==== Material for this exercise ====
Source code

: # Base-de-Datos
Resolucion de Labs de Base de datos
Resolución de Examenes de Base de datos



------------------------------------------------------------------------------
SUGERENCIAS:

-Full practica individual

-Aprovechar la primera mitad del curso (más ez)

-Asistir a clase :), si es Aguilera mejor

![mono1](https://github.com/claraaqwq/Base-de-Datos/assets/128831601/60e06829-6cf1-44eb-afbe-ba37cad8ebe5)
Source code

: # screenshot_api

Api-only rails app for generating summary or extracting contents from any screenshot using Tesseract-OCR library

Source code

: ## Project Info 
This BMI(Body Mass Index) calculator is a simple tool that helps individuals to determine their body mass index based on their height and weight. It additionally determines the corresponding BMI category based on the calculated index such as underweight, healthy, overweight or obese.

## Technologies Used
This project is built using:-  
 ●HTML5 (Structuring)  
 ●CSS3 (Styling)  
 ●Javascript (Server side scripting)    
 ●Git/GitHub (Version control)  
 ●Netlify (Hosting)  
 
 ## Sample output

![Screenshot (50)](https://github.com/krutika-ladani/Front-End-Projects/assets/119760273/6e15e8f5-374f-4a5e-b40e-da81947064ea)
====
* _Requirement_
Exactly the lines from the one with "This BMI(Body Mass" through the end of the entries, both included, should be written out, and no others.

* _Task output_
This BMI(Body Mass Index) calculator is a simple tool that helps individuals to determine their body mass index based on their height and weight. It additionally determines the corresponding BMI category based on the calculated index such as underweight, healthy, overweight or obese.

## Technologies Used
This project is built using:-  
 ●HTML5 (Structuring)  
 ●CSS3 (Styling)  
 ●Javascript (Server side scripting)    
 ●Git/GitHub (Version control)  
 ●Netlify (Hosting)  
 
 ## Sample output

![Screenshot (50)](https://github.com/krutika-ladani/Front-End-Projects/assets/119760273/6e15e8f5-374f-4a5e-b40e-da81947064ea)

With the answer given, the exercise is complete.